Alle anderen Wartezeiten sind um mindestens eine sogenannte Slot-Zeit länger. Für die ersten beiden Fristen gibt es eigene Namen: PIFS (PCF IFS) ist die Zeit, die ein Access Point wartet, bevor er ein Beacon sendet. Der Name der Summe aus SIFS plus einem Slot leitet sich vom Point Coordinator (PC) ab, der in periodischen Intervallen (Contention Free Period, CFP) als einziger eine Datenübertragung beginnen darf oder Stationen reihum abfragt, ob sie Daten zu senden haben. Diese zentrale Steuerung des Kanalzugriffs heißt Point Coordination Function (PCF); allerdings gibt es bis heute keinen Hersteller, der sie implementiert.

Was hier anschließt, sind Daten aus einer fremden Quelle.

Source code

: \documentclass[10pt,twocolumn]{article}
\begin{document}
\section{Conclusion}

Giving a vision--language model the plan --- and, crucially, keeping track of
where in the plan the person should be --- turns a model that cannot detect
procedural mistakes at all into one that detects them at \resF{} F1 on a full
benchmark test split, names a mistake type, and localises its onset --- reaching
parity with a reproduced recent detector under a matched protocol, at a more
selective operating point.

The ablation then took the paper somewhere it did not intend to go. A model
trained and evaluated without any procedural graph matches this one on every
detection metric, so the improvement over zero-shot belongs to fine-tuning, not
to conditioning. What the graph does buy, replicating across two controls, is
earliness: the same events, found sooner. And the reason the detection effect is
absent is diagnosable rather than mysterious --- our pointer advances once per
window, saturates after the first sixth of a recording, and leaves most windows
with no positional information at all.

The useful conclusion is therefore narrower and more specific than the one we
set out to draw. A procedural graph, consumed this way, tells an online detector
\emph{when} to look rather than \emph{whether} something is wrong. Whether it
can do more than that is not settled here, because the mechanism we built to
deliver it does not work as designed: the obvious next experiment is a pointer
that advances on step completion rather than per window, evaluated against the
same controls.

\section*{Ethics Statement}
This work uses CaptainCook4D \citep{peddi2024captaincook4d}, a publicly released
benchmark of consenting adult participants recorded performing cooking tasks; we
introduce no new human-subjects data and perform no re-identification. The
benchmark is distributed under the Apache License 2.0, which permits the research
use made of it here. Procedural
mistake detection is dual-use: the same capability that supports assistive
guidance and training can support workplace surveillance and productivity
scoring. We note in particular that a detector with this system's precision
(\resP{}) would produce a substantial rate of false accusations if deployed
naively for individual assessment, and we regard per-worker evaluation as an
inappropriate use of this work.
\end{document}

Die Autoren kennen lediglich die iPCF-Lösung von Siemens. Sie bildet die PCF-Funktion im Gerätetreiber des WLAN-Adapters weitgehend nach. Allerdings kann iPCF nur eine geringere Zuverlässigkeit bieten als PCF, zudem funktioniert die Technik nur mit speziellen Netzwerkkarten.

SIFS plus zwei Slots heißt DIFS (Distributed Interframe Space). Diese Frist wird immer dann verwendet, wenn mehrere Stationen die Distributed Coordination Function (DCF) nutzen, um den Funkkanal konkurrieren. DCF ist das Standardverfahren zum Aushandeln des Zugriffs, wenn kein QoS nötig ist. Dabei erfolgt der Wettbewerb dezentral: Jede Station muss das Geschehen auf dem Funkkanal selbst beobachten und entscheiden, ob sie sendet.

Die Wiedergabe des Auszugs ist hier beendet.